Plain-text document sources
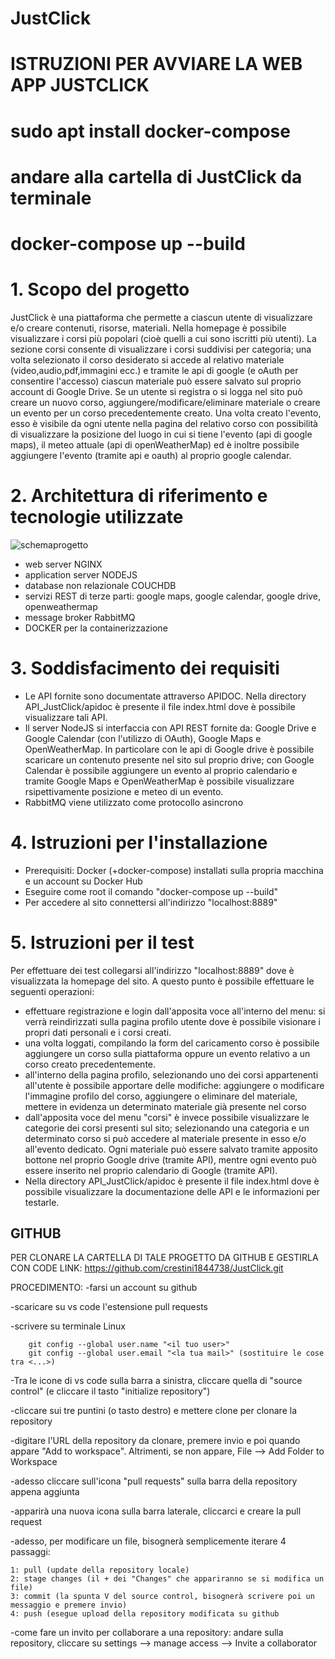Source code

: # JustClick
# ISTRUZIONI PER AVVIARE LA WEB APP JUSTCLICK
# sudo apt install docker-compose
# andare alla cartella di JustClick da terminale
# docker-compose up --build


# 1. Scopo del progetto
JustClick è una piattaforma che permette a ciascun utente di visualizzare e/o creare contenuti, risorse, materiali. Nella homepage è possibile visualizzare i corsi più popolari (cioè quelli a cui sono iscritti più utenti). La sezione corsi consente di visualizzare i corsi suddivisi per categoria; una volta selezionato il corso desiderato si accede al relativo materiale (video,audio,pdf,immagini ecc.) e tramite le api di google (e oAuth per consentire l'accesso) ciascun materiale può essere salvato sul proprio account di Google Drive.
Se un utente si registra o si logga nel sito può creare un nuovo corso, aggiungere/modificare/eliminare materiale o creare un evento per un corso precedentemente creato. Una volta creato l'evento, esso è visibile da ogni utente nella pagina del relativo corso con possibilità di visualizzare la posizione del luogo in cui si tiene l'evento (api di google maps), il meteo attuale (api di openWeatherMap) ed è inoltre possibile aggiungere l'evento (tramite api e oauth) al proprio google calendar. 

# 2. Architettura di riferimento e tecnologie utilizzate


![schemaprogetto](https://user-images.githubusercontent.com/83114944/121417331-128ed900-c96a-11eb-8f6b-e54cb89fdd43.png)

- web server NGINX
- application server NODEJS
- database non relazionale COUCHDB
- servizi REST di terze parti: google maps, google calendar, google drive, openweathermap
- message broker RabbitMQ
- DOCKER per la containerizzazione

# 3. Soddisfacimento dei requisiti
- Le API fornite sono documentate attraverso APIDOC. Nella directory API_JustClick/apidoc è presente il file index.html dove è possibile visualizzare tali API.
- Il server NodeJS si interfaccia con API REST fornite da: Google Drive e Google Calendar (con l'utilizzo di OAuth), Google Maps e OpenWeatherMap. In particolare con le api di Google drive è possibile scaricare un contenuto presente nel sito sul proprio drive; con Google Calendar è possibile aggiungere un evento al proprio calendario e tramite Google Maps e OpenWeatherMap è possibile visualizzare rsipettivamente posizione e meteo di un evento.
- RabbitMQ viene utilizzato come protocollo asincrono 

# 4. Istruzioni per l'installazione
- Prerequisiti: Docker (+docker-compose) installati sulla propria macchina e un account su Docker Hub 
- Eseguire come root il comando "docker-compose up --build"
- Per accedere al sito connettersi all'indirizzo "localhost:8889"


# 5. Istruzioni per il test
Per effettuare dei test collegarsi all'indirizzo "localhost:8889" dove è visualizzata la homepage del sito. 
A questo punto è possibile effettuare le seguenti operazioni: 
- effettuare registrazione e login dall'apposita voce all'interno del menu: si verrà reindirizzati sulla pagina profilo utente dove è possibile visionare i propri dati personali e i corsi creati.
- una volta loggati, compilando la form del caricamento corso è possibile aggiungere un corso sulla piattaforma oppure un evento relativo a un corso creato precedentemente. 
- all'interno della pagina profilo, selezionando uno dei corsi appartenenti all'utente è possibile apportare delle modifiche: aggiungere o modificare l'immagine profilo del corso, aggiungere o eliminare del materiale, mettere in evidenza un determinato materiale già presente nel corso
- dall'apposita voce del menu "corsi" è invece possibile visualizzare le categorie dei corsi presenti sul sito; selezionando una categoria e un determinato corso si può accedere al materiale presente in esso e/o all'evento dedicato. Ogni materiale può essere salvato tramite apposito bottone nel proprio Google drive (tramite API), mentre ogni evento può essere inserito nel proprio calendario di Google (tramite API).
- Nella directory API_JustClick/apidoc è presente il file index.html dove è possibile visualizzare la documentazione delle API e le informazioni per testarle.



## GITHUB
PER CLONARE LA CARTELLA DI TALE PROGETTO DA GITHUB E GESTIRLA CON CODE
LINK: https://github.com/crestini1844738/JustClick.git

PROCEDIMENTO:
-farsi un account su github

-scaricare su vs code l'estensione pull requests

-scrivere su terminale Linux

        git config --global user.name "<il tuo user>"  
        git config --global user.email "<la tua mail>" (sostituire le cose tra <...>)
      
-Tra le icone di vs code sulla barra a sinistra, cliccare quella di "source control" (e cliccare il tasto "initialize repository")

-cliccare sui tre puntini (o tasto destro) e mettere clone per clonare la repository

-digitare l'URL della repository da clonare, premere invio e poi quando appare "Add to workspace". Altrimenti, se non appare, File --> Add Folder to Workspace

-adesso cliccare sull'icona "pull requests" sulla barra della repository appena aggiunta

-apparirà una nuova icona sulla barra laterale, cliccarci e creare la pull request

-adesso, per modificare un file, bisognerà semplicemente iterare 4 passaggi:

	1: pull (update della repository locale)
	2: stage changes (il + dei "Changes" che appariranno se si modifica un file)
	3: commit (la spunta V del source control, bisognerà scrivere poi un messaggio e premere invio)
	4: push (esegue upload della repository modificata su github

-come fare un invito per collaborare a una repository: andare sulla repository, cliccare su settings --> manage access --> Invite a collaborator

_PROBLEM DESCRIPTION_
Reproduce exactly the entries from their first line through the line containing "# 1. Scopo del progetto", including both, and omit any pictures.

_TASK SOLUTION_
Source code

: # JustClick
# ISTRUZIONI PER AVVIARE LA WEB APP JUSTCLICK
# sudo apt install docker-compose
# andare alla cartella di JustClick da terminale
# docker-compose up --build


# 1. Scopo del progetto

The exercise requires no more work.